RECORDS FOR THIS TASK
---
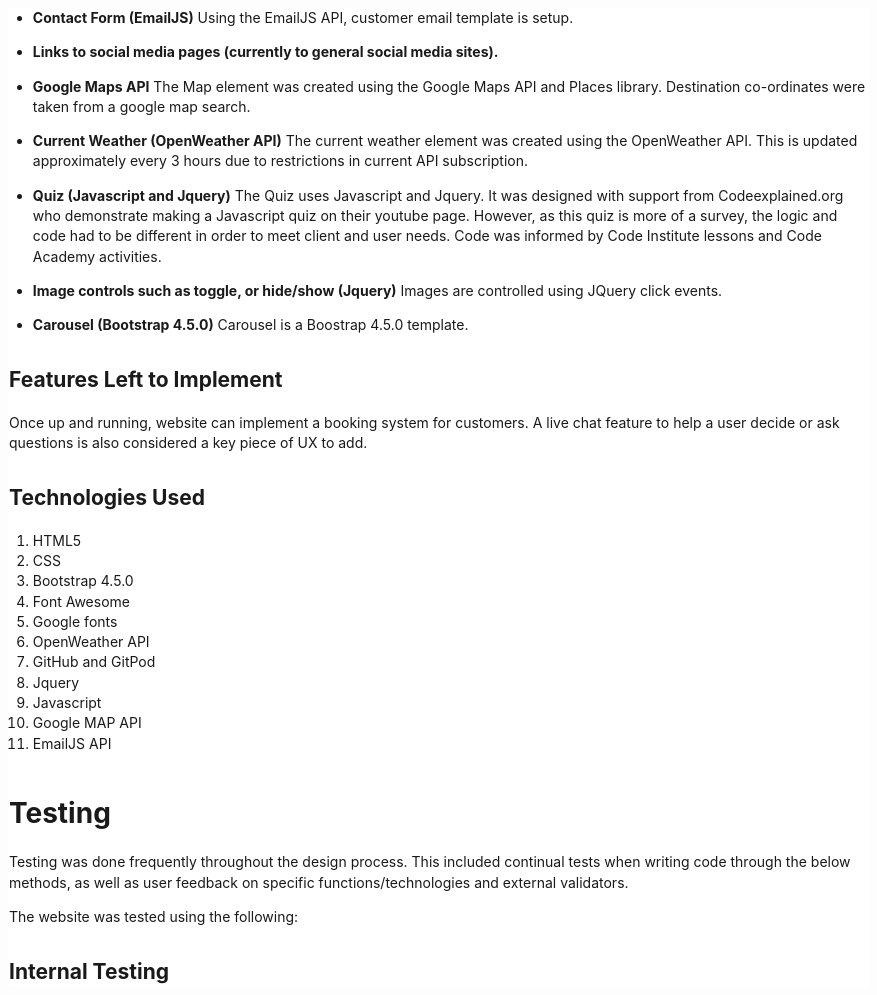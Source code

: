 * **Contact Form (EmailJS)**
Using the EmailJS API, customer email template is setup.

* **Links to social media pages (currently to general social media sites).**

* **Google Maps API**
The Map element was created using the Google Maps API and Places library.  Destination co-ordinates were taken from a google map search.

* **Current Weather (OpenWeather API)**
The current weather element was created using the OpenWeather API.  This is updated approximately every 3 hours due to restrictions in current API subscription.

* **Quiz (Javascript and Jquery)**
The Quiz uses Javascript and Jquery.  It was designed with support from Codeexplained.org who demonstrate making a Javascript quiz on their youtube page.  However, as
this quiz is more of a survey, the logic and code had to be different in order to meet client and user needs.  Code was informed by Code Institute lessons and Code Academy activities.


* **Image controls such as toggle, or hide/show (Jquery)**
Images are controlled using JQuery click events.

* **Carousel (Bootstrap 4.5.0)**
Carousel is a Boostrap 4.5.0 template.


## Features Left to Implement
Once up and running, website can implement a booking system for customers.  A live 
chat feature to help a user decide or ask questions is also considered a key piece of UX to add.

## Technologies Used

1. HTML5
2. CSS
3. Bootstrap 4.5.0
4. Font Awesome
5. Google fonts
6. OpenWeather API
7. GitHub and GitPod
8. Jquery
9. Javascript
10. Google MAP API
11. EmailJS API

# Testing

Testing was done frequently throughout the design process. This included continual tests when writing code through the below methods, as well as user feedback on specific
functions/technologies and external validators.  

The website was tested using the following:

## Internal Testing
---
Would you please transcribe the listing in full, exactly, while omitting the images?

Source code

: * **Contact Form (EmailJS)**
Using the EmailJS API, customer email template is setup.

* **Links to social media pages (currently to general social media sites).**

* **Google Maps API**
The Map element was created using the Google Maps API and Places library.  Destination co-ordinates were taken from a google map search.

* **Current Weather (OpenWeather API)**
The current weather element was created using the OpenWeather API.  This is updated approximately every 3 hours due to restrictions in current API subscription.

* **Quiz (Javascript and Jquery)**
The Quiz uses Javascript and Jquery.  It was designed with support from Codeexplained.org who demonstrate making a Javascript quiz on their youtube page.  However, as
this quiz is more of a survey, the logic and code had to be different in order to meet client and user needs.  Code was informed by Code Institute lessons and Code Academy activities.


* **Image controls such as toggle, or hide/show (Jquery)**
Images are controlled using JQuery click events.

* **Carousel (Bootstrap 4.5.0)**
Carousel is a Boostrap 4.5.0 template.


## Features Left to Implement
Once up and running, website can implement a booking system for customers.  A live 
chat feature to help a user decide or ask questions is also considered a key piece of UX to add.

## Technologies Used

1. HTML5
2. CSS
3. Bootstrap 4.5.0
4. Font Awesome
5. Google fonts
6. OpenWeather API
7. GitHub and GitPod
8. Jquery
9. Javascript
10. Google MAP API
11. EmailJS API

# Testing

Testing was done frequently throughout the design process. This included continual tests when writing code through the below methods, as well as user feedback on specific
functions/technologies and external validators.  

The website was tested using the following:

## Internal Testing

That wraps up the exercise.